La Commission scolaire des Laurentides entend augmenter de 150% en trois ans les frais de transport scolaire que doivent payer les parents. Les coûts varient d'ailleurs considérablement d'une commission scolaire à une autre, une situation inéquitable que déplore le Vérificateur général dans son dernier rapport. Il invite le ministère de l'Éducation à revoir ses règles de financement.

D'ici trois ans, sur le territoire de la Commission scolaire des Laurentides, les parents qui ont un enfant inscrit dans une concentration à une école qui n'est pas celle de son secteur verront les frais de transport scolaire passer de 250$ à 625$.

Cette décision, entérinée par le conseil des commissaires, est loin de faire l'unanimité. La dernière réunion, au cours de laquelle des dizaines de parents et d'enseignants ont voulu poser des questions, a d'ailleurs été passablement houleuse.

Danièle Savoie, présidente du comité de parents et représentante des parents au conseil des commissaires, estime que cette mesure n'est pas équitable, surtout dans un contexte où plusieurs de ces écoles se trouvent dans un secteur défavorisé.

«Il s'agit d'une grosse augmentation, et elle réduit les chances d'accès à ces concentrations. Pour des parents qui seraient «sur la ligne», c'est un pensez-y-bien. Nous sommes persuadés qu'on enlève à certains enfants la chance de s'inscrire dans les concentrations», déclare Mme Savoie.

Plusieurs parents qui ont joint La Presse croient que cette augmentation des frais de transport met en péril la survie des programmes spéciaux régionaux (concentrations). Elle risque aussi de nuire à la motivation des élèves.
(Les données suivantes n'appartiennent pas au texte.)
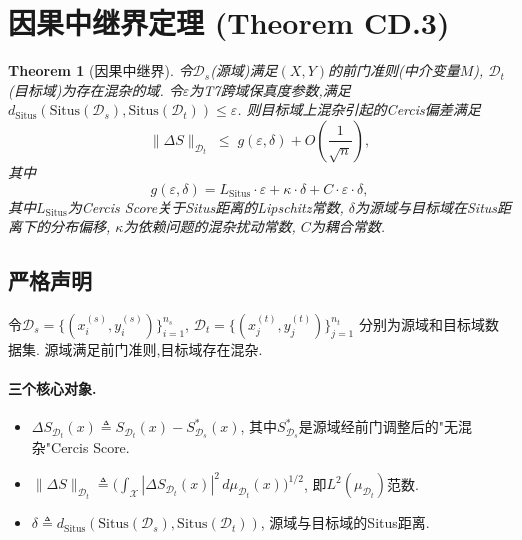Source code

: \documentclass[12pt,a4paper]{article}
\newtheorem{theorem}{Theorem}[section]
\newcommand{\cX}{\mathcal{X}}
\newcommand{\cD}{\mathcal{D}}
\newcommand{\Situs}{\mathrm{Situs}}
\newcommand{\defeq}{\triangleq}
\begin{document}
\section{因果中继界定理 (Theorem CD.3)}
\label{sec:relay}

\begin{theorem}[因果中继界]\label{thm:causal-relay}
    令$\cD_s$(源域)满足$(X,Y)$的前门准则(中介变量$M$),
    $\cD_t$(目标域)为存在混杂的域.
    令$\varepsilon$为T7跨域保真度参数,满足
    $d_{\Situs}(\Situs(\cD_s), \Situs(\cD_t)) \leq \varepsilon$.
    则目标域上混杂引起的Cercis偏差满足
    \begin{equation}\label{eq:relay-bound}
        \|\Delta S\|_{\cD_t} \;\leq\;
        g(\varepsilon, \delta) + O\!\left(\frac{1}{\sqrt{n}}\right),
    \end{equation}
    其中
    \begin{equation}\label{eq:g-function}
        g(\varepsilon, \delta) = L_{\Situs} \cdot \varepsilon
        + \kappa \cdot \delta + C \cdot \varepsilon \cdot \delta,
    \end{equation}
    其中$L_{\Situs}$为Cercis Score关于Situs距离的Lipschitz常数,
    $\delta$为源域与目标域在Situs距离下的分布偏移,
    $\kappa$为依赖问题的混杂扰动常数,
    $C$为耦合常数.
\end{theorem}

\subsection{严格声明}

令$\cD_s = \{(x_i^{(s)}, y_i^{(s)})\}_{i=1}^{n_s}$,
$\cD_t = \{(x_j^{(t)}, y_j^{(t)})\}_{j=1}^{n_t}$
分别为源域和目标域数据集.
源域满足前门准则,目标域存在混杂.

\paragraph{三个核心对象.}
\begin{itemize}
    \item $\Delta S_{\cD_t}(x) \defeq S_{\cD_t}(x) - S_{\cD_s}^*(x)$,
          其中$S_{\cD_s}^*$是源域经前门调整后的"无混杂"Cercis Score.
    \item $\|\Delta S\|_{\cD_t} \defeq \big(\int_{\cX} |\Delta S_{\cD_t}(x)|^2 \, d\mu_{\cD_t}(x)\big)^{1/2}$,
          即$L^2(\mu_{\cD_t})$范数.
    \item $\delta \defeq d_{\Situs}(\Situs(\cD_s), \Situs(\cD_t))$,
          源域与目标域的Situs距离.
\end{itemize}
\end{document}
Une lettre a été adressée au commissaire aux plaintes du ministère de l'Éducation, du Loisir et du Sport. Des parents ont aussi rencontré leur député.

Réduire le déficit

La Commission scolaire des Laurentides compte quelque 8000 élèves, répartis sur un vaste territoire qui regroupe 29 municipalités au nord de Montréal. Elle vit un important problème de décroissance.

Au total, 360 élèves sont touchés par la mesure, explique la secrétaire générale de la commission scolaire, Marie-Josée Lorion, qui demande aux parents «un geste de collaboration».

La commission scolaire est aux prises avec un déficit récurrent depuis plusieurs années. Il est évalué cette année à 170 000$ sur un budget d'un peu plus de 9 millions de dollars.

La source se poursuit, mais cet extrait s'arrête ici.